A descriptive analysis of demographic and clinical variables will be performed.
Categorical variables will be presented as percentages and frequencies. Qualitative
variables will be presented as percentages and frequencies. Quantitative variables will
be described as mean and standard deviation (SD) if they follow a normal distribution or
as median and interquartile range (IQR), in case of skewness.
The association between the variables collected and the target variables of the study
will be performed by Pearson's Chi-square test or Fisher's exact test, as appropriate, in
the case of categorical variables and, for continuous variables, by Student's t-test for
independent samples or Mann-Whitney U-test, respectively, depending on whether or not
their distribution conforms to the normal distribution.
Overall survival, disease-free survival, local recurrence-free survival and overall
mesorectal resection-free survival will be estimated using the Kaplan-Meier method and
the Cox proportional hazards model. Patients lost to follow-up will be censored.

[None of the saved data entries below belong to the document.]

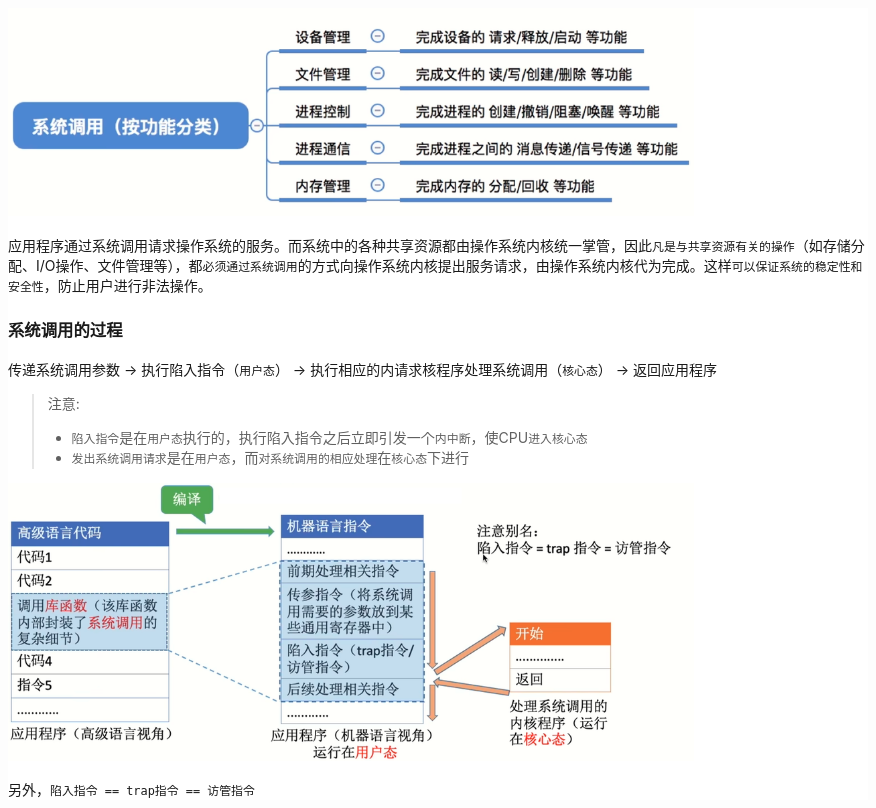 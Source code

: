 <img src="./assets/image-20240802102836672.png" alt="image-20240802102836672" style="zoom:67%;" />

应用程序通过系统调用请求操作系统的服务。而系统中的各种共享资源都由操作系统内核统一掌管，因此`凡是与共享资源有关的操作`（如存储分配、I/O操作、文件管理等），都`必须通过系统调用`的方式向操作系统内核提出服务请求，由操作系统内核代为完成。这样`可以保证系统的稳定性和安全性`，防止用户进行非法操作。



### 系统调用的过程

传递系统调用参数 -> 执行陷入指令（`用户态`） -> 执行相应的内请求核程序处理系统调用（`核心态`） -> 返回应用程序



> 注意: 
>
> - `陷入指令`是在`用户态`执行的，执行陷入指令之后立即引发一个`内中断`，使CPU`进入核心态`
> - `发出系统调用请求`是在`用户态`，而`对系统调用的相应处理`在`核心态`下进行

<img src="./assets/image-20240802104316823.png" alt="image-20240802104316823" style="zoom:67%;" />

另外，`陷入指令 == trap指令 == 访管指令`



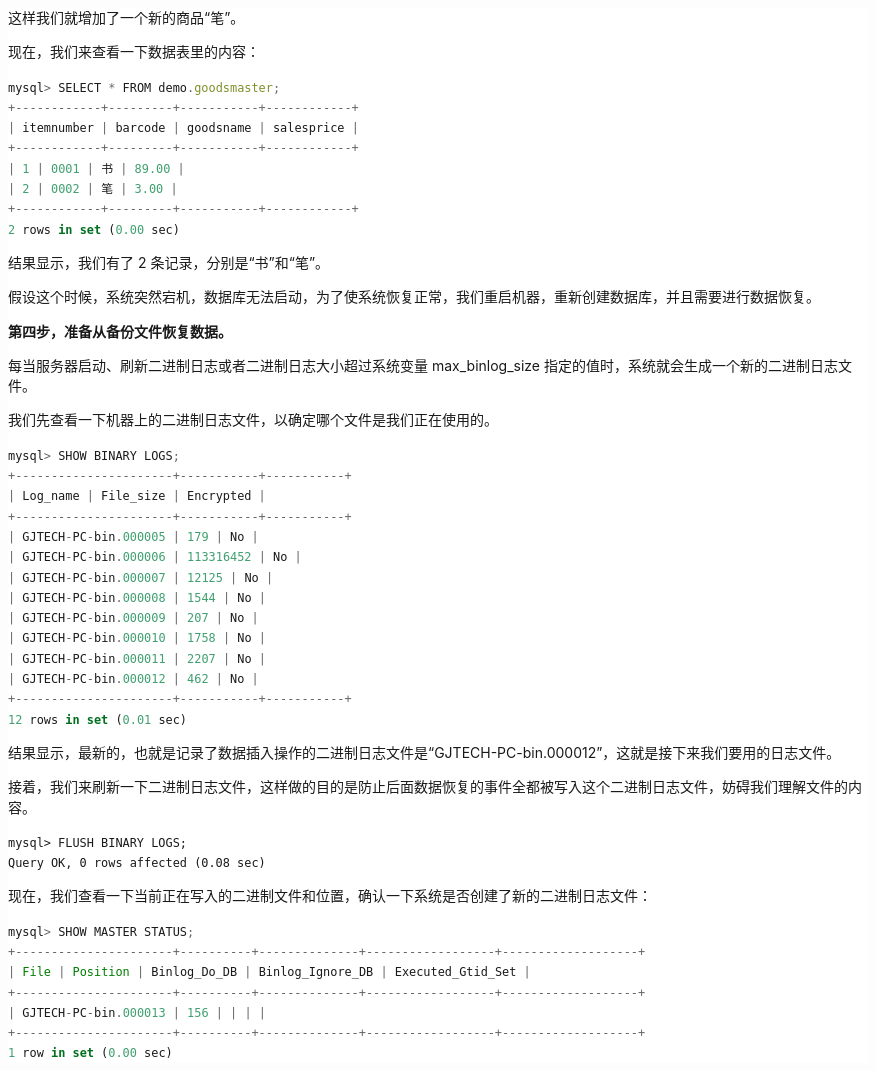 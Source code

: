 这样我们就增加了一个新的商品“笔”。

现在，我们来查看一下数据表里的内容：

```javascript
mysql> SELECT * FROM demo.goodsmaster;
+------------+---------+-----------+------------+
| itemnumber | barcode | goodsname | salesprice |
+------------+---------+-----------+------------+
| 1 | 0001 | 书 | 89.00 |
| 2 | 0002 | 笔 | 3.00 |
+------------+---------+-----------+------------+
2 rows in set (0.00 sec)
```

结果显示，我们有了 2 条记录，分别是“书”和“笔”。

假设这个时候，系统突然宕机，数据库无法启动，为了使系统恢复正常，我们重启机器，重新创建数据库，并且需要进行数据恢复。

**第四步，准备从备份文件恢复数据。**

每当服务器启动、刷新二进制日志或者二进制日志大小超过系统变量 max_binlog_size 指定的值时，系统就会生成一个新的二进制日志文件。

我们先查看一下机器上的二进制日志文件，以确定哪个文件是我们正在使用的。

```javascript
mysql> SHOW BINARY LOGS;
+----------------------+-----------+-----------+
| Log_name | File_size | Encrypted |
+----------------------+-----------+-----------+
| GJTECH-PC-bin.000005 | 179 | No |
| GJTECH-PC-bin.000006 | 113316452 | No |
| GJTECH-PC-bin.000007 | 12125 | No |
| GJTECH-PC-bin.000008 | 1544 | No |
| GJTECH-PC-bin.000009 | 207 | No |
| GJTECH-PC-bin.000010 | 1758 | No |
| GJTECH-PC-bin.000011 | 2207 | No |
| GJTECH-PC-bin.000012 | 462 | No |
+----------------------+-----------+-----------+
12 rows in set (0.01 sec)
```

结果显示，最新的，也就是记录了数据插入操作的二进制日志文件是“GJTECH-PC-bin.000012”，这就是接下来我们要用的日志文件。

接着，我们来刷新一下二进制日志文件，这样做的目的是防止后面数据恢复的事件全都被写入这个二进制日志文件，妨碍我们理解文件的内容。

```shell
mysql> FLUSH BINARY LOGS;
Query OK, 0 rows affected (0.08 sec)
```

现在，我们查看一下当前正在写入的二进制文件和位置，确认一下系统是否创建了新的二进制日志文件：

```javascript
mysql> SHOW MASTER STATUS;
+----------------------+----------+--------------+------------------+-------------------+
| File | Position | Binlog_Do_DB | Binlog_Ignore_DB | Executed_Gtid_Set |
+----------------------+----------+--------------+------------------+-------------------+
| GJTECH-PC-bin.000013 | 156 | | | |
+----------------------+----------+--------------+------------------+-------------------+
1 row in set (0.00 sec)
```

Chronogram and study´s stages:
March - September, 2023: Study´s protocol design and approval by the promoter
center´s local ethics committee. Recruitment period for other participant centers.
October,- December 2023: Unique registry database design in the REDCap platform.
January 2024 - December 2024: Recruitment of the necessary cases according to the
sample size calculation.
January - December 2025: 1-year follow-up of patients included in the study.
January - April 2026: Interim analysis after the first year of oncologic follow-up
for assessment of the primary endpoint of the study (organ preservation with
exclusive local resection) as well as some of the secondary endpoints.
December 2027: Follow-up period to complete the study at 3 years.
Ethical and legal aspects:
The investigation will be conducted according to the 2013 Fortaleza´s update of the the
Helsinki Declaration, and to each participant´s country law.